Data records Block Start
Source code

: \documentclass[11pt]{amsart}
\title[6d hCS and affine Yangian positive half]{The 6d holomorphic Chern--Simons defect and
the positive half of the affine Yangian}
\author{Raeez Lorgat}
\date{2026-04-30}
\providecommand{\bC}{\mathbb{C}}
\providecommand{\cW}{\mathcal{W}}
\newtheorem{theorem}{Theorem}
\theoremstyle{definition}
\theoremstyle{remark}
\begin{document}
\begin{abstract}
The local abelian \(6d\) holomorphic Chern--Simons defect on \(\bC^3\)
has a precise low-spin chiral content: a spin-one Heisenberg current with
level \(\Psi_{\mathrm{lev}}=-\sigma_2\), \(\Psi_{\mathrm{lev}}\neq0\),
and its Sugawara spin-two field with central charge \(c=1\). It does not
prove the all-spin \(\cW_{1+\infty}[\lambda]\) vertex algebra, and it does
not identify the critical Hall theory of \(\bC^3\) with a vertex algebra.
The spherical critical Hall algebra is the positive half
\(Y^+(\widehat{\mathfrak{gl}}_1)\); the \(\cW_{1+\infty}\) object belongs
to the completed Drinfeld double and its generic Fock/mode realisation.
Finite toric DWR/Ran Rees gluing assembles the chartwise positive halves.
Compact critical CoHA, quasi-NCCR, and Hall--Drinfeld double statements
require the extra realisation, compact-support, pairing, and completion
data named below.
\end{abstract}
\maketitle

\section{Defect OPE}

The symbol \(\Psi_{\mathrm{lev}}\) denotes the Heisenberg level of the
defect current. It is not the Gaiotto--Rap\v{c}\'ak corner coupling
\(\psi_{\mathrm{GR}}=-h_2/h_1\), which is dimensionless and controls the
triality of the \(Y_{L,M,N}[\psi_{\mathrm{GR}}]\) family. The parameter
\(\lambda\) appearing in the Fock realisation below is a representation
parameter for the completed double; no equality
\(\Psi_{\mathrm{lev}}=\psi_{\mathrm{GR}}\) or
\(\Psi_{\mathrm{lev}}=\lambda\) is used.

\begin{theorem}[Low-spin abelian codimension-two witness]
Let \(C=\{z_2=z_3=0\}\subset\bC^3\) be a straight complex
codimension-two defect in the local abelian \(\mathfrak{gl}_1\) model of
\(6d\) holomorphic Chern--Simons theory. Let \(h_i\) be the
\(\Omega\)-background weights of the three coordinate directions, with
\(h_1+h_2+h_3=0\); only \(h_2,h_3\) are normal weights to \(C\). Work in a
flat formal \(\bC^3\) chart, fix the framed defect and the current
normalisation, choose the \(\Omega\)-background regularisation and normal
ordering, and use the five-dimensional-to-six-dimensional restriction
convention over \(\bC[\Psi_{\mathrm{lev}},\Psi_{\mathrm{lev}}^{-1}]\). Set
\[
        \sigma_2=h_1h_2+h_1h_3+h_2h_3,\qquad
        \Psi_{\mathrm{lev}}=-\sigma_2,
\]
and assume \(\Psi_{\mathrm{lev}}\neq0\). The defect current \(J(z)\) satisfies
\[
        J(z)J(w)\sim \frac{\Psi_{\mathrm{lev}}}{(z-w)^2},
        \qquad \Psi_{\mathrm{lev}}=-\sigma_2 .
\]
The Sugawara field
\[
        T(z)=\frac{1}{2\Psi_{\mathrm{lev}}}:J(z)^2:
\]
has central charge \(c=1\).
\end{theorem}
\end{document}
Data records Block End
What the task asks:
Type the entries out again so that they match exactly.

Written response:
Source code

: \documentclass[11pt]{amsart}
\title[6d hCS and affine Yangian positive half]{The 6d holomorphic Chern--Simons defect and
the positive half of the affine Yangian}
\author{Raeez Lorgat}
\date{2026-04-30}
\providecommand{\bC}{\mathbb{C}}
\providecommand{\cW}{\mathcal{W}}
\newtheorem{theorem}{Theorem}
\theoremstyle{definition}
\theoremstyle{remark}
\begin{document}
\begin{abstract}
The local abelian \(6d\) holomorphic Chern--Simons defect on \(\bC^3\)
has a precise low-spin chiral content: a spin-one Heisenberg current with
level \(\Psi_{\mathrm{lev}}=-\sigma_2\), \(\Psi_{\mathrm{lev}}\neq0\),
and its Sugawara spin-two field with central charge \(c=1\). It does not
prove the all-spin \(\cW_{1+\infty}[\lambda]\) vertex algebra, and it does
not identify the critical Hall theory of \(\bC^3\) with a vertex algebra.
The spherical critical Hall algebra is the positive half
\(Y^+(\widehat{\mathfrak{gl}}_1)\); the \(\cW_{1+\infty}\) object belongs
to the completed Drinfeld double and its generic Fock/mode realisation.
Finite toric DWR/Ran Rees gluing assembles the chartwise positive halves.
Compact critical CoHA, quasi-NCCR, and Hall--Drinfeld double statements
require the extra realisation, compact-support, pairing, and completion
data named below.
\end{abstract}
\maketitle

\section{Defect OPE}

The symbol \(\Psi_{\mathrm{lev}}\) denotes the Heisenberg level of the
defect current. It is not the Gaiotto--Rap\v{c}\'ak corner coupling
\(\psi_{\mathrm{GR}}=-h_2/h_1\), which is dimensionless and controls the
triality of the \(Y_{L,M,N}[\psi_{\mathrm{GR}}]\) family. The parameter
\(\lambda\) appearing in the Fock realisation below is a representation
parameter for the completed double; no equality
\(\Psi_{\mathrm{lev}}=\psi_{\mathrm{GR}}\) or
\(\Psi_{\mathrm{lev}}=\lambda\) is used.

\begin{theorem}[Low-spin abelian codimension-two witness]
Let \(C=\{z_2=z_3=0\}\subset\bC^3\) be a straight complex
codimension-two defect in the local abelian \(\mathfrak{gl}_1\) model of
\(6d\) holomorphic Chern--Simons theory. Let \(h_i\) be the
\(\Omega\)-background weights of the three coordinate directions, with
\(h_1+h_2+h_3=0\); only \(h_2,h_3\) are normal weights to \(C\). Work in a
flat formal \(\bC^3\) chart, fix the framed defect and the current
normalisation, choose the \(\Omega\)-background regularisation and normal
ordering, and use the five-dimensional-to-six-dimensional restriction
convention over \(\bC[\Psi_{\mathrm{lev}},\Psi_{\mathrm{lev}}^{-1}]\). Set
\[
        \sigma_2=h_1h_2+h_1h_3+h_2h_3,\qquad
        \Psi_{\mathrm{lev}}=-\sigma_2,
\]
and assume \(\Psi_{\mathrm{lev}}\neq0\). The defect current \(J(z)\) satisfies
\[
        J(z)J(w)\sim \frac{\Psi_{\mathrm{lev}}}{(z-w)^2},
        \qquad \Psi_{\mathrm{lev}}=-\sigma_2 .
\]
The Sugawara field
\[
        T(z)=\frac{1}{2\Psi_{\mathrm{lev}}}:J(z)^2:
\]
has central charge \(c=1\).
\end{theorem}
\end{document}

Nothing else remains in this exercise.